Public Management Bulletin #29

Artificial Intelligence and Community Mediation—Views from Six Experts

Wednesday, May 21, 2025

The consideration of artificial intelligence in community mediation (CM) is unexplored terrain. CM programs assist local governments, the court system, and schools in North Carolina and across the United States. They provide conflict-resolution training and operate with a mix of paid staff and trained volunteers. The Mediation Network of North Carolina lists twelve member centers, each of which serves multiple counties or a single high-population county. CM centers offer services for neighbor-neighbor, family, consumer-business, and landlord-tenant conflicts. Some centers assist with workplace disputes, conduct Restorative Justice Circles, and facilitate community dialogues. With the rapid growth of AI platforms such as Claude, ChatGPT, Gemini, and Perplexity, an exploratory study about how CM leaders understand and assess AI is timely. 

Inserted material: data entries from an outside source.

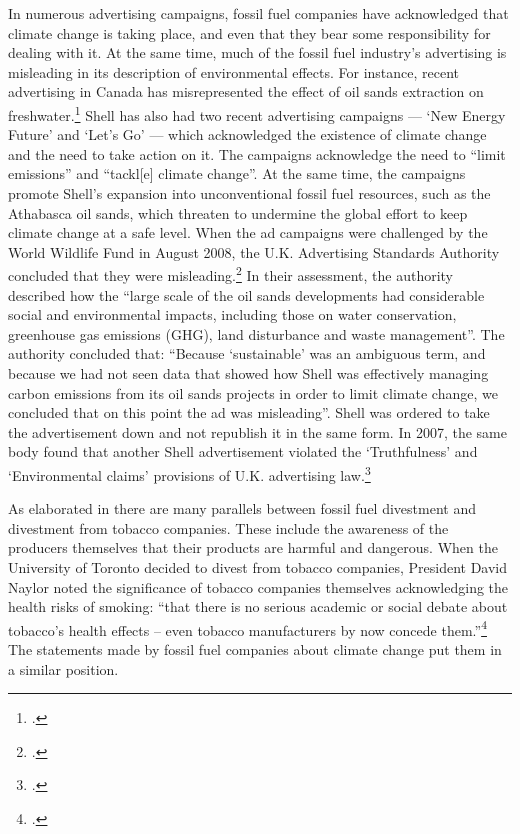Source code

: \documentclass[10pt]{article}
\begin{document}
In numerous advertising campaigns, fossil fuel companies have acknowledged that climate change is taking place, and even that they bear some responsibility for dealing with it.
At the same time, much of the fossil fuel industry's advertising is misleading in its description of environmental effects.
For instance, recent advertising in Canada has misrepresented the effect of oil sands extraction on freshwater.\footcite[][]{PembinaOilAds}
Shell has also had two recent advertising campaigns --- `New Energy Future' and `Let's Go' --- which acknowledged the existence of climate change and the need to take action on it.
The campaigns acknowledge the need to ``limit  emissions'' and ``tackl[e] climate change''.
At the same time, the campaigns promote Shell's expansion into unconventional fossil fuel resources, such as the Athabasca oil sands, which threaten to undermine the global effort to keep climate change at a safe level.
When the ad campaigns were challenged by the World Wildlife Fund in August 2008, the U.K. Advertising Standards Authority concluded that they were misleading.\footcite[][]{ASAversusShell2008}
In their assessment, the authority described how the ``large scale of the oil sands developments had considerable social and environmental impacts, including those on water conservation, greenhouse gas emissions (GHG), land disturbance and waste management''.
The authority concluded that: ``Because `sustainable' was an ambiguous term, and because we had not seen data that showed how Shell was effectively managing carbon emissions from its oil sands projects in order to limit climate change, we concluded that on this point the ad was misleading''.
Shell was ordered to take the advertisement down and not republish it in the same form.
In 2007, the same body found that another Shell advertisement violated the `Truthfulness' and `Environmental claims' provisions of U.K. advertising law.\footcite[][]{ASAversusShell2007}



As elaborated in  there are many parallels between fossil fuel divestment and divestment from tobacco companies.
These include the awareness of the producers themselves that their products are harmful and dangerous.
When the University of Toronto decided to divest from tobacco companies, President David Naylor noted the significance of tobacco companies themselves acknowledging the health risks of smoking: ``that there is no serious academic or social debate about tobacco's health effects – even tobacco manufacturers by now concede them.''\footcite[][]{TStarSellOff}
The statements made by fossil fuel companies about climate change put them in a similar position.
\end{document}
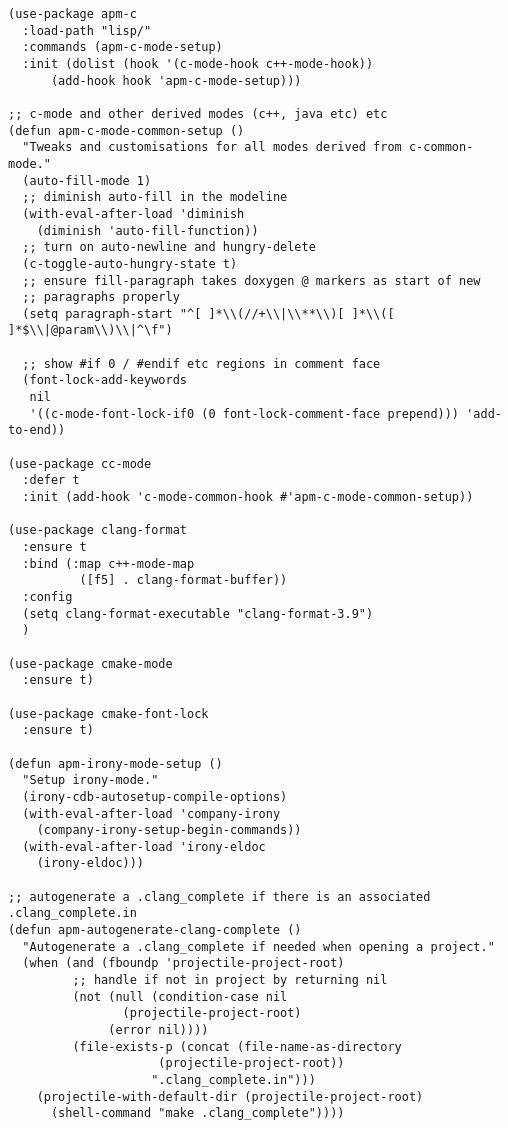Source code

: \documentclass[11pt]{article}
\begin{document}
\begin{verbatim}
(use-package apm-c
  :load-path "lisp/"
  :commands (apm-c-mode-setup)
  :init (dolist (hook '(c-mode-hook c++-mode-hook))
	  (add-hook hook 'apm-c-mode-setup)))

;; c-mode and other derived modes (c++, java etc) etc
(defun apm-c-mode-common-setup ()
  "Tweaks and customisations for all modes derived from c-common-mode."
  (auto-fill-mode 1)
  ;; diminish auto-fill in the modeline
  (with-eval-after-load 'diminish
    (diminish 'auto-fill-function))
  ;; turn on auto-newline and hungry-delete
  (c-toggle-auto-hungry-state t)
  ;; ensure fill-paragraph takes doxygen @ markers as start of new
  ;; paragraphs properly
  (setq paragraph-start "^[ ]*\\(//+\\|\\**\\)[ ]*\\([ ]*$\\|@param\\)\\|^\f")

  ;; show #if 0 / #endif etc regions in comment face
  (font-lock-add-keywords
   nil
   '((c-mode-font-lock-if0 (0 font-lock-comment-face prepend))) 'add-to-end))

(use-package cc-mode
  :defer t
  :init (add-hook 'c-mode-common-hook #'apm-c-mode-common-setup))

(use-package clang-format
  :ensure t
  :bind (:map c++-mode-map
	      ([f5] . clang-format-buffer))
  :config
  (setq clang-format-executable "clang-format-3.9")
  )

(use-package cmake-mode
  :ensure t)

(use-package cmake-font-lock
  :ensure t)

(defun apm-irony-mode-setup ()
  "Setup irony-mode."
  (irony-cdb-autosetup-compile-options)
  (with-eval-after-load 'company-irony
    (company-irony-setup-begin-commands))
  (with-eval-after-load 'irony-eldoc
    (irony-eldoc)))

;; autogenerate a .clang_complete if there is an associated .clang_complete.in
(defun apm-autogenerate-clang-complete ()
  "Autogenerate a .clang_complete if needed when opening a project."
  (when (and (fboundp 'projectile-project-root)
	     ;; handle if not in project by returning nil
	     (not (null (condition-case nil
			    (projectile-project-root)
			  (error nil))))
	     (file-exists-p (concat (file-name-as-directory
				     (projectile-project-root))
				    ".clang_complete.in")))
    (projectile-with-default-dir (projectile-project-root)
      (shell-command "make .clang_complete"))))


\end{verbatim}
\end{document}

To begin assessing AI’s potential uses, risks, and rewards, six CM leaders were contacted to form an expert panel and were assigned several videos and one article on AI in mediation. Surveys and a focus group yielded individual and group assessments of AI’s risk, rewards, and appropriateness for CM. As local government elected leaders and agency administrators consider how AI is affecting their operations, it is useful to know how CM leaders are thinking about and using AI. Local government relationships with a variety of community-based nonprofits and civic organizations could benefit from this study of AI’s pros and cons in the eyes of CM staff and volunteers.